お知らせ

新着

副学長 木村先生推薦図書 パート7

読書という旅に出よう
―公立小松大学で学ぶ学生の皆さんに―
(パート7)

「大和路・信濃路」 堀辰雄(新潮文庫)
「大和古寺風物誌」亀井勝一郎(新潮文庫)
「古寺巡礼」和辻哲郎(岩波文庫)

この時期になると、心が落ち着かなくなる。金沢に来てから、年末には奈良に2~3日遊ぶことにしている。東大寺法華堂の諸仏、斑鳩の三つの塔などは、毎年見ても常に惹かれるものがある。斑鳩の里をぶらついて、法起寺、法輪寺、法隆寺の塔が遠望できるところまで来ると、亀井勝一郎のように、「ああ、塔が見える。塔が見える」と言いたくなる心持ちが良く理解できるのである。今回は大和路のガイドブック的なものを3冊選んでみた。

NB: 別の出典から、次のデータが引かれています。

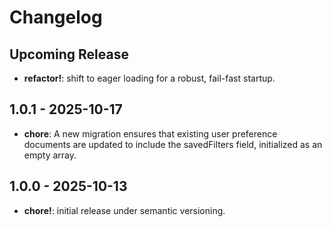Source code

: # Changelog

## Upcoming Release
- **refactor!**: shift to eager loading for a robust, fail-fast startup.

## 1.0.1 - 2025-10-17

- **chore**: A new migration ensures that existing user preference documents are updated to include the savedFilters field, initialized as an empty array.

## 1.0.0 - 2025-10-13

- **chore!**: initial release under semantic versioning.
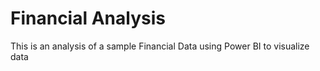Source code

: # Financial Analysis
This is an analysis of a sample Financial Data using Power BI to visualize data
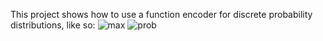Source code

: This project shows how to use a function encoder for discrete probability distributions, like so: ![max](https://github.com/tyler-ingebrand/DiscreteDistributionFunctionEncoder/assets/105821676/2f669d2d-232e-43ef-a9ae-ecd89040091a)
![prob](https://github.com/tyler-ingebrand/DiscreteDistributionFunctionEncoder/assets/105821676/f2eb7f73-466d-488c-be21-a9e740d2b605)
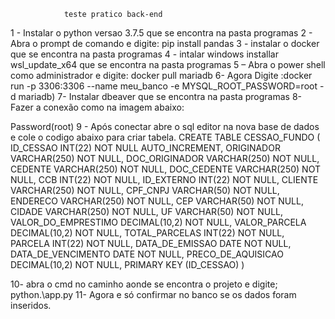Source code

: 				teste pratico back-end 
 
1 - Instalar o python versao 3.7.5 que se encontra na pasta programas
2 - Abra o prompt de comando e digite: pip install pandas 
3 - instalar o docker que se encontra na pasta programas
4 - intalar windows installar wsl_update_x64 que se encontra na pasta programas
5 – Abra o power shell como administrador e digite:  docker pull mariadb
6- Agora Digite :docker run -p 3306:3306 --name meu_banco -e MYSQL_ROOT_PASSWORD=root -d mariadb)
7- Instalar dbeaver que se encontra na pasta programas
8- Fazer a conexão como na imagem abaixo:
  
Password(root)
9 - Após conectar abre o sql editor na nova base de dados e cole o codigo abaixo para criar tabela.
CREATE TABLE CESSAO_FUNDO (
  ID_CESSAO INT(22) NOT NULL AUTO_INCREMENT,
  ORIGINADOR VARCHAR(250) NOT NULL,
  DOC_ORIGINADOR VARCHAR(250) NOT NULL,
  CEDENTE VARCHAR(250) NOT NULL,
  DOC_CEDENTE VARCHAR(250) NOT NULL,
  CCB INT(22) NOT NULL,
  ID_EXTERNO INT(22) NOT NULL,
  CLIENTE VARCHAR(250) NOT NULL,
  CPF_CNPJ VARCHAR(50) NOT NULL,
  ENDERECO VARCHAR(250) NOT NULL,
  CEP VARCHAR(50) NOT NULL,
  CIDADE VARCHAR(250) NOT NULL,
  UF VARCHAR(50) NOT NULL,
  VALOR_DO_EMPRESTIMO DECIMAL(10,2) NOT NULL,
  VALOR_PARCELA DECIMAL(10,2) NOT NULL,
  TOTAL_PARCELAS INT(22) NOT NULL,
  PARCELA INT(22) NOT NULL,
  DATA_DE_EMISSAO DATE NOT NULL,
  DATA_DE_VENCIMENTO DATE NOT NULL,
  PRECO_DE_AQUISICAO DECIMAL(10,2) NOT NULL,
  PRIMARY KEY (ID_CESSAO)
)



10- abra o cmd no caminho aonde se encontra o projeto e digite; python.\app.py
11- Agora e só confirmar no banco se os dados foram inseridos.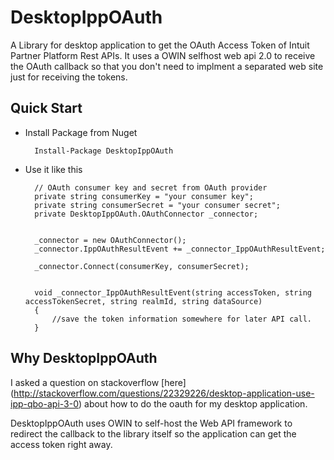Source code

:DesktopIppOAuth
==============

A Library for desktop application to get the OAuth Access Token of Intuit Partner Platform Rest APIs.  It uses a OWIN selfhost web api 2.0 to receive the OAuth callback so that you don't need to implment a separated web site just for receiving the tokens.


Quick Start
----------

* Install Package from Nuget

        Install-Package DesktopIppOAuth

* Use it like this

        // OAuth consumer key and secret from OAuth provider
        private string consumerKey = "your consumer key";
        private string consumerSecret = "your consumer secret";
        private DesktopIppOAuth.OAuthConnector _connector;


        _connector = new OAuthConnector();
        _connector.IppOAuthResultEvent += _connector_IppOAuthResultEvent;

	    _connector.Connect(consumerKey, consumerSecret);

    
        void _connector_IppOAuthResultEvent(string accessToken, string accessTokenSecret, string realmId, string dataSource)
        {
            //save the token information somewhere for later API call.
        }

Why DesktopIppOAuth
-------------------
 
I asked a question on stackoverflow [here] (http://stackoverflow.com/questions/22329226/desktop-application-use-ipp-qbo-api-3-0) about how to do the oauth for my desktop application. 

DesktopIppOAuth uses OWIN to self-host the Web API framework to redirect the callback to the library itself so the application can get the access token right away.


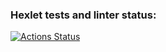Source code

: ### Hexlet tests and linter status:
[![Actions Status](https://github.com/unforgiven30/php-project-45/workflows/hexlet-check/badge.svg)](https://github.com/unforgiven30/php-project-45/actions)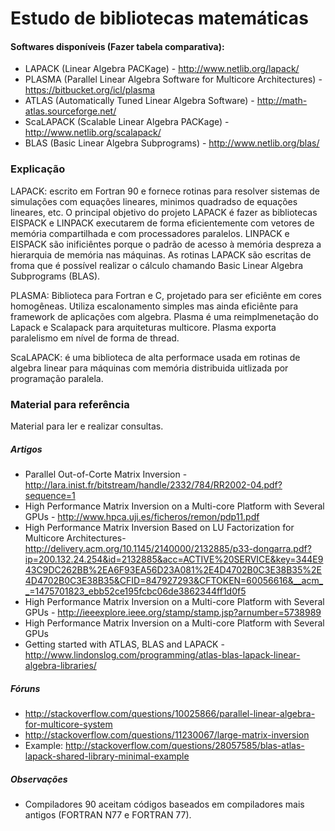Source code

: # Estudo de bibliotecas matemáticas 

#### Softwares disponíveis (Fazer tabela comparativa):
 - LAPACK (Linear Algebra PACKage) -  http://www.netlib.org/lapack/
 - PLASMA (Parallel Linear Algebra Software for Multicore Architectures) - https://bitbucket.org/icl/plasma
 - ATLAS (Automatically Tuned Linear Algebra Software) - http://math-atlas.sourceforge.net/
 - ScaLAPACK (Scalable Linear Algebra PACKage) - http://www.netlib.org/scalapack/
 - BLAS (Basic Linear Algebra Subprograms) - http://www.netlib.org/blas/

### Explicação
LAPACK: escrito em Fortran 90 e fornece rotinas para resolver sistemas de simulações com equações lineares, minimos quadradso de equações lineares, etc. O principal objetivo do projeto LAPACK é fazer as bibliotecas EISPACK e LINPACK executarem de forma eficientemente com vetores de memória compartilhada e com processadores paralelos. LINPACK e EISPACK são inificiêntes porque o padrão de acesso à memória despreza a hierarquia de memória nas máquinas. As rotinas LAPACK são escritas de froma que é possível realizar o cálculo chamando Basic Linear Algebra Subprograms (BLAS).

PLASMA: Biblioteca para Fortran e C, projetado para ser eficiênte em cores homogêneas. Utiliza escalonamento simples mas ainda eficiênte para framework de aplicações com algebra. Plasma é uma reimplmenetação do Lapack e Scalapack para arquiteturas multicore. Plasma exporta paralelismo em nível de forma de thread. 

ScaLAPACK: é uma biblioteca de alta performace usada em rotinas de algebra linear para máquinas com memória distribuida uitlizada por programação paralela.
 
 ### Material para referência 
Material para ler e realizar consultas.
 ##### Artigos
  - Parallel Out-of-Corte Matrix Inversion - http://lara.inist.fr/bitstream/handle/2332/784/RR2002-04.pdf?sequence=1
 - High Performance Matrix Inversion on a Multi-core Platform with Several GPUs - http://www.hpca.uji.es/ficheros/remon/pdp11.pdf
 - High Performance Matrix Inversion Based on LU Factorization for Multicore Architectures- http://delivery.acm.org/10.1145/2140000/2132885/p33-dongarra.pdf?ip=200.132.24.254&id=2132885&acc=ACTIVE%20SERVICE&key=344E943C9DC262BB%2EA6F93EA56D23A081%2E4D4702B0C3E38B35%2E4D4702B0C3E38B35&CFID=847927293&CFTOKEN=60056616&__acm__=1475701823_ebb52ce195fcbc06de3862344ff1d0f5
 - High Performance Matrix Inversion on a Multi-core Platform with Several GPUs - http://ieeexplore.ieee.org/stamp/stamp.jsp?arnumber=5738989
 - High Performance Matrix Inversion on a Multi-core Platform with Several GPUs
 - Getting started with ATLAS, BLAS and LAPACK - http://www.lindonslog.com/programming/atlas-blas-lapack-linear-algebra-libraries/

 ##### Fóruns
 - http://stackoverflow.com/questions/10025866/parallel-linear-algebra-for-multicore-system
 - http://stackoverflow.com/questions/11230067/large-matrix-inversion
 - Example: http://stackoverflow.com/questions/28057585/blas-atlas-lapack-shared-library-minimal-example

 ##### Observações
 - Compiladores 90 aceitam códigos baseados em compiladores mais antigos (FORTRAN N77 e FORTRAN 77).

大和路についての本はたくさんあるが、ここに挙げた3冊は古典といってよいものである。堀辰雄の「大和路・信濃路」は文学者の繊細な感性が感じられ、大変読みやすいものである。浄瑠璃寺の馬酔木の話や古墳についての想像などからは、大和路の春や秋の気配が良く感じられる。亀井勝一郎の「大和古寺風物誌」は、自己の祈りの世界を古寺の堂塔や諸仏に投射しているようなところがある。転向文学者としての生い立ちを背負っているためか、そこには救いを求めようとする真摯な信仰の世界が広がっている。3冊の中では最も心惹かれる。和辻哲郎の「古寺巡礼」は最も世に知られているものであろう。以前読んだ時は、美術史に関する記述が多く、やや難渋で読みあぐねたことを覚えている。しかし、改めて読み直してみると、情緒に流されずに美術史家として学問的客観性を求めようとする姿勢に大変好感が持てた。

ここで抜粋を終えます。